- EXERCISE PROMPT -
Go through the data and tally the lines that include "spazio". The reply is that number alone.

(Collection entries)

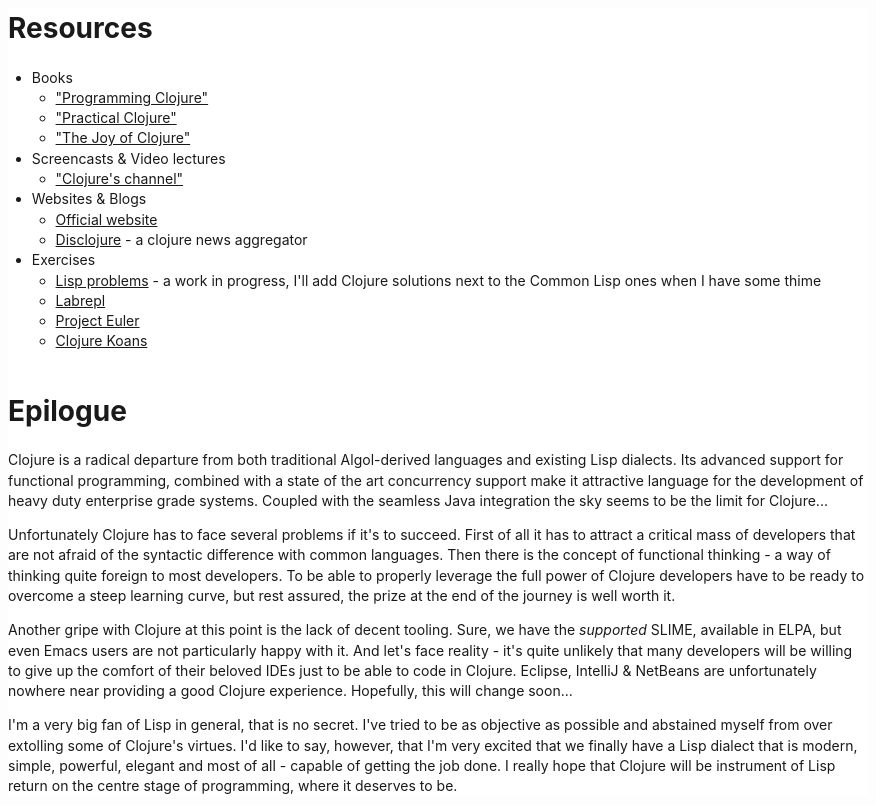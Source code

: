 # Resources

* Books
   * ["Programming Clojure"](http://pragprog.com/titles/shcloj/programming-clojure)
   * ["Practical Clojure"](http://www.apress.com/9781430272311)
   * ["The Joy of Clojure"](http://joyofclojure.com/)
* Screencasts & Video lectures
   * ["Clojure's channel"](http://clojure.blip.tv/)
* Websites & Blogs
   * [Official website](http://blog.fogus.me/)
   * [Disclojure](http://disclojure.org/) - a clojure news aggregator
* Exercises
   * [Lisp problems](/2011/05/04/lisp-problems.html) - a work in progress, I'll add Clojure
     solutions next to the Common Lisp ones when I have some thime
   * [Labrepl](http://foognostic.net/labrepl-summary/)
   * [Project Euler](http://projecteuler.net/)
   * [Clojure Koans](https://github.com/functional-koans/clojure-koans)
   
# Epilogue

Clojure is a radical departure from both traditional Algol-derived
languages and existing Lisp dialects. Its advanced support for
functional programming, combined with a state of the art concurrency
support make it attractive language for the development of heavy duty
enterprise grade systems. Coupled with the seamless Java integration
the sky seems to be the limit for Clojure...

Unfortunately Clojure has to face several problems if it's to
succeed. First of all it has to attract a critical mass of developers
that are not afraid of the syntactic difference with common
languages. Then there is the concept of functional thinking - a way of
thinking quite foreign to most developers. To be able to properly
leverage the full power of Clojure developers have to be ready to
overcome a steep learning curve, but rest assured, the prize at the
end of the journey is well worth it.

Another gripe with Clojure at this point is the lack of decent
tooling. Sure, we have the *supported* SLIME, available in ELPA, but
even Emacs users are not particularly happy with it. And let's face
reality - it's quite unlikely that many developers will be willing to
give up the comfort of their beloved IDEs just to be able to code in
Clojure. Eclipse, IntelliJ & NetBeans are unfortunately nowhere near
providing a good Clojure experience. Hopefully, this will change
soon...

I'm a very big fan of Lisp in general, that is no secret. I've tried
to be as objective as possible and abstained myself from over
extolling some of Clojure's virtues. I'd like to say, however, that
I'm very excited that we finally have a Lisp dialect that is modern,
simple, powerful, elegant and most of all - capable of getting the job
done. I really hope that Clojure will be instrument of Lisp return on
the centre stage of programming, where it deserves to be.
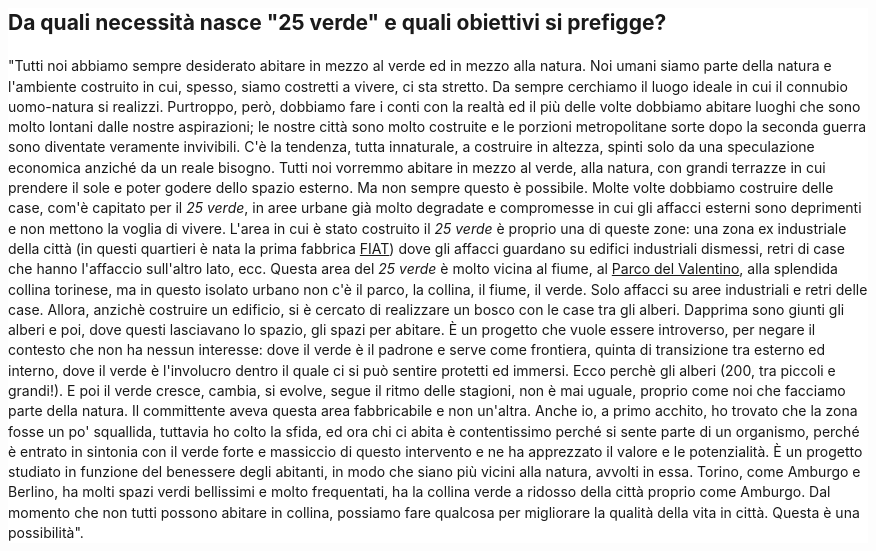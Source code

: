 ## Da quali necessità nasce "25 verde" e quali obiettivi si prefigge?

"Tutti noi abbiamo sempre desiderato abitare in mezzo al verde ed in mezzo alla natura. 
Noi umani siamo parte della natura e l'ambiente costruito in cui, spesso, siamo costretti a vivere, ci sta stretto. Da sempre cerchiamo il luogo ideale in cui il connubio uomo-natura si realizzi. 
Purtroppo, però, dobbiamo fare i conti con la realtà ed il più delle volte dobbiamo abitare luoghi che sono molto lontani dalle nostre aspirazioni; le nostre città sono molto costruite e le porzioni metropolitane sorte dopo la seconda guerra sono diventate veramente invivibili. C'è la tendenza, tutta innaturale, a costruire in altezza, spinti solo da una speculazione economica anziché da un reale bisogno. 
Tutti noi vorremmo abitare in mezzo al verde, alla natura, con grandi terrazze in cui prendere il sole e poter godere dello spazio esterno. Ma non sempre questo è possibile. 
Molte volte dobbiamo costruire delle case, com'è capitato per il *25 verde*, in aree urbane già molto degradate e compromesse in cui gli affacci esterni sono deprimenti e non mettono la voglia di vivere. 
L'area in cui è stato costruito il *25 verde* è proprio una di queste zone: una zona ex industriale della città (in questi quartieri è nata la prima fabbrica [FIAT](http://www.fiat.com)) dove gli affacci guardano su edifici industriali dismessi, retri di case che hanno l'affaccio sull'altro lato, ecc. 
Questa area del *25 verde* è molto vicina al fiume, al [Parco del Valentino](http://www.comune.torino.it/verdepubblico/patrimonioverde/parchi-giardini/valentino/valentino.shtml), alla splendida collina torinese, ma in questo isolato urbano non c'è il parco, la collina, il fiume, il verde. Solo affacci su aree industriali e retri delle case. 
Allora, anzichè costruire un edificio, si è cercato di realizzare un bosco con le case tra gli alberi. Dapprima sono giunti gli alberi e poi, dove questi lasciavano lo spazio, gli spazi per abitare. 
È un progetto che vuole essere introverso, per negare il contesto che non ha nessun interesse: dove il verde è il padrone e serve come frontiera, quinta di transizione tra esterno ed interno, dove il verde è l'involucro dentro il quale ci si può sentire protetti ed immersi. 
Ecco perchè gli alberi (200, tra piccoli e grandi!). E poi il verde cresce, cambia, si evolve, segue il ritmo delle stagioni, non è mai uguale, proprio come noi che facciamo parte della natura. 
Il committente aveva questa area fabbricabile e non un'altra. Anche io, a primo acchito, ho trovato che la zona fosse un po' squallida, tuttavia ho colto la sfida, ed ora chi ci abita è contentissimo perché si sente parte di un organismo, perché è entrato in sintonia con il verde forte e massiccio di questo intervento e ne ha apprezzato il valore e le potenzialità. 
È un progetto studiato in funzione del benessere degli abitanti, in modo che siano più vicini alla natura, avvolti in essa. 
Torino, come Amburgo e Berlino, ha molti spazi verdi bellissimi e molto frequentati, ha la collina verde a ridosso della città proprio come Amburgo. 
Dal momento che non tutti possono abitare in collina, possiamo fare qualcosa per migliorare la qualità della vita in città. Questa è una possibilità".
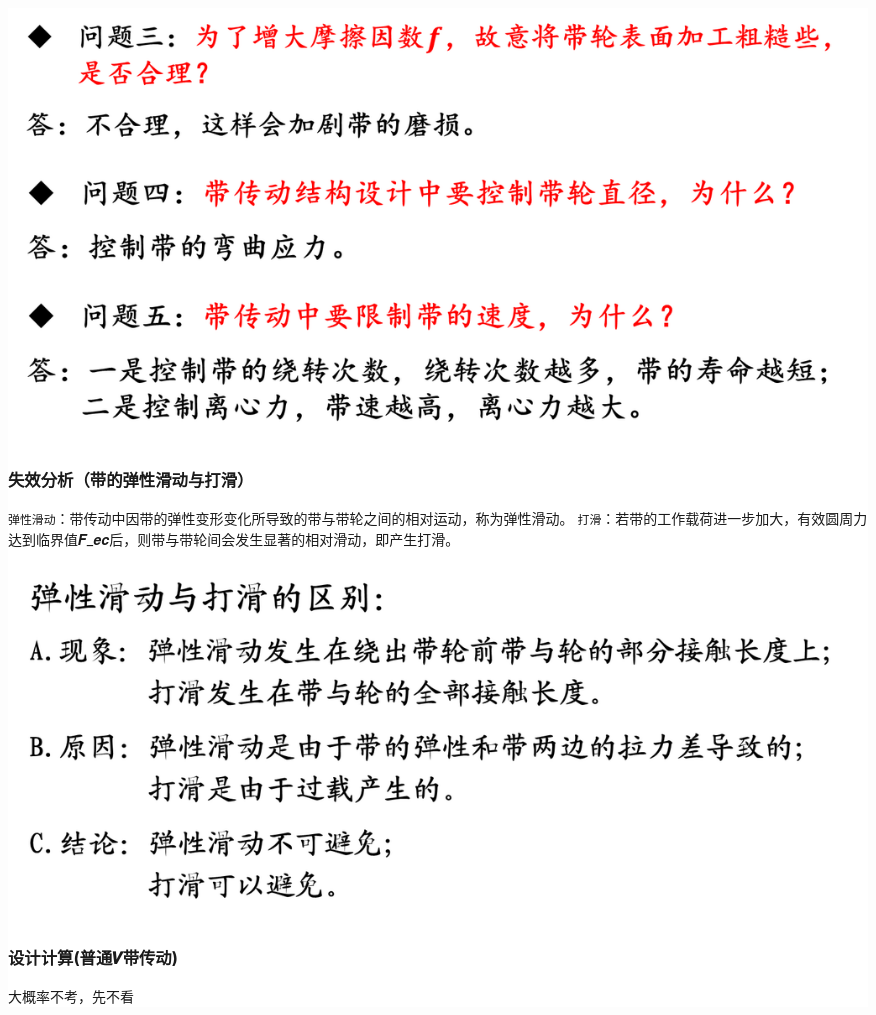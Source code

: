 ![alt text](image-11.png)
![alt text](image-12.png)
![alt text](image-13.png)

### 失效分析（带的弹性滑动与打滑）

`弹性滑动`：带传动中因带的弹性变形变化所导致的带与带轮之间的相对运动，称为弹性滑动。
`打滑`：若带的工作载荷进一步加大，有效圆周力达到临界值𝑭_𝒆𝒄后，则带与带轮间会发生显著的相对滑动，即产生打滑。

![alt text](image-14.png)

### 设计计算(普通𝑽带传动)

大概率不考，先不看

- TASK OUTPUT -
2